Exercise description –
Total the lines of the listing below that hold the word "Linux". Output nothing except that number.

Data to examine –
╔══
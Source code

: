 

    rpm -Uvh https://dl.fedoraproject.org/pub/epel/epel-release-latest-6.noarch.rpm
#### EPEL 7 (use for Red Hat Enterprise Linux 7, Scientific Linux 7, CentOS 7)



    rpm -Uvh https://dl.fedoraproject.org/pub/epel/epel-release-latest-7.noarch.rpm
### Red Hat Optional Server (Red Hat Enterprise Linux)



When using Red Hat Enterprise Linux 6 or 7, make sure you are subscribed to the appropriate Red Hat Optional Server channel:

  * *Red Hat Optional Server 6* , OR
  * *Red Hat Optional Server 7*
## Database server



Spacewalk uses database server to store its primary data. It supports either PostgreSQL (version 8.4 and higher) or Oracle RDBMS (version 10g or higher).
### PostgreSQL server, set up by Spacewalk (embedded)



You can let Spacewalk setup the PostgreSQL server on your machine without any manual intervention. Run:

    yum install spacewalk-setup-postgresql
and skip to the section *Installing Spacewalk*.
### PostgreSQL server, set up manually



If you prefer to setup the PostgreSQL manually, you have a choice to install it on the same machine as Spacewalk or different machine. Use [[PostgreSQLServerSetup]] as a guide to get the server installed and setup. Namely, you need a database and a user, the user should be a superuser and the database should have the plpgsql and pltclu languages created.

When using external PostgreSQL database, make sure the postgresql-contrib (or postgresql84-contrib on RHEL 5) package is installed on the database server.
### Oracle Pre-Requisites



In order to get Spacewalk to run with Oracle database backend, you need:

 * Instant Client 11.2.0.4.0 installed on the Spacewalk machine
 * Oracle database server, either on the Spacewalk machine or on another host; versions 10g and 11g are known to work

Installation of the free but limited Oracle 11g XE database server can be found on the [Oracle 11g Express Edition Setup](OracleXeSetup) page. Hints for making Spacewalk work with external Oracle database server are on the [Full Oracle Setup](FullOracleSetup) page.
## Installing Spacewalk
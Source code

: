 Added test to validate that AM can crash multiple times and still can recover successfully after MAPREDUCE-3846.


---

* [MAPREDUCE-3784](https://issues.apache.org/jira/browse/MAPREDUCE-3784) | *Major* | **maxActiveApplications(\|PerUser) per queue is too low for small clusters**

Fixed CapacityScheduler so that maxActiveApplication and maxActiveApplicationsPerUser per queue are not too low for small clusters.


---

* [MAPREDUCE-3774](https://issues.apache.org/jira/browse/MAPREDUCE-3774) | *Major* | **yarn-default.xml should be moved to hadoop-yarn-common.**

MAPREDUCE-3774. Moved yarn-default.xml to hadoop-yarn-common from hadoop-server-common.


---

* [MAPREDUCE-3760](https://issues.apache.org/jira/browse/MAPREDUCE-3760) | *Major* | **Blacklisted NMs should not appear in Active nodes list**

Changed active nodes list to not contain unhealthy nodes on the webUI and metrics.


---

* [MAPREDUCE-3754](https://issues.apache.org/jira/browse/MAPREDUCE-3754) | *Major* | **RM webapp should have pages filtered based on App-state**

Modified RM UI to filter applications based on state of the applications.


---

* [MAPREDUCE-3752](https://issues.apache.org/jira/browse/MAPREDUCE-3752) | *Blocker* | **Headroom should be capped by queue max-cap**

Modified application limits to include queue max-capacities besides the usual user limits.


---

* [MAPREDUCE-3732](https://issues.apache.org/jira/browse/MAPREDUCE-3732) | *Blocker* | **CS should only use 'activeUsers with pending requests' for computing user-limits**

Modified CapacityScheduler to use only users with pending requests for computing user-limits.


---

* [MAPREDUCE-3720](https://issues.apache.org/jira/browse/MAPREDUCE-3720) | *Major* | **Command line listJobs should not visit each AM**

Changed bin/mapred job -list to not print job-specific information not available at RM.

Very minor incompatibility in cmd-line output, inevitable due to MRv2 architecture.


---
╚══
The answer –
3